A self-published romance novelist who once wrote an online essay called “How to Murder Your Husband” has been sentenced to life in prison with the possibility of parole for murdering her husband at his workplace in Portland in 2018

ByThe Associated Press
June 13, 2022, 4:06 PM
FILE - Romance writer Nancy Crampton Brophy, left, accused of killing her husband, Dan Brophy, in June 2018, watches proceedings in court in Portland, Ore., on April 4, 2022. She was sentenced Monday, June 13, 2022, to life in prison with the possibi
FILE - Romance writer Nancy Crampton Brophy, left, accused of killing her husband, Dan Brophy, in June 2018, watches proceedings in court in Portland, Ore., on April 4, 2022. She was sentenced Monday, June 13, 2022, to life in prison with the possibility of parole for murdering her husband. (Dave Killen/The Oregonian via AP, Pool, File)
The Associated Press

PORTLAND, Ore. -- A self-published romance novelist who once wrote an online essay called “How to Murder Your Husband” was sentenced Monday to life in prison with the possibility of parole for murdering her husband at his workplace in Portland four years ago.

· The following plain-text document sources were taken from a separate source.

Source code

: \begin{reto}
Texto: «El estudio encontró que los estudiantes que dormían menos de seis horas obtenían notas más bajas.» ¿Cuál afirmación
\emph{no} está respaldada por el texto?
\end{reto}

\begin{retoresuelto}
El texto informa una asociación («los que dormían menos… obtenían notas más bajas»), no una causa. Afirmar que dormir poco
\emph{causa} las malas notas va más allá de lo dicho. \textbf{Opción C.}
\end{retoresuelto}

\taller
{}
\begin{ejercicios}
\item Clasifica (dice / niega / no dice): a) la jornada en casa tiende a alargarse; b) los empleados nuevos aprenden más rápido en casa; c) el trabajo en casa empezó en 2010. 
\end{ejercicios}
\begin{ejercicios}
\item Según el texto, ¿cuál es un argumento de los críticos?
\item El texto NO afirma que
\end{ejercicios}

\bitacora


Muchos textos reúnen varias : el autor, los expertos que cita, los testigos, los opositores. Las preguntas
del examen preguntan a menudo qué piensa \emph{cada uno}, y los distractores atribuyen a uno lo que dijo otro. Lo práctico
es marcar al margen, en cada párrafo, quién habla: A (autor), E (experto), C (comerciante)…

Nancy Crampton Brophy, 71, was convicted of second-degree murder on May 25 following a seven-week trial. Her sentence Monday includes the possibility of parole after 25 years in custody, KGW-TV reported Monday.

Prosecutors said Crampton Brophy fatally shot Dan Brophy, 63, inside the now-closed Oregon Culinary Institute where he worked in 2018 because she stood to gain financially from his life insurance payout. The case drew national attention because of the essay that Crampton Brophy had penned years earlier, but the piece was not permitted as evidence at trial.

The prosecution told jurors the couple had been facing financial difficulties at the time of the murder and contended that she had researched and purchased a “ghost gun” kit online and then later bought a Glock 17 handgun at a gun show.

Crampton Brophy's attorney argued the state's evidence was circumstantial, disputed the claims of financial trouble and brought in witnesses who testified about the couple's strong and loving relationship. Crampton Brophy also took the stand and said she and her husband had both purchased life insurance policies as part of their retirement planning and had a plan to reduce their debt.

She also said her research into ghost guns was in preparation for a future novel.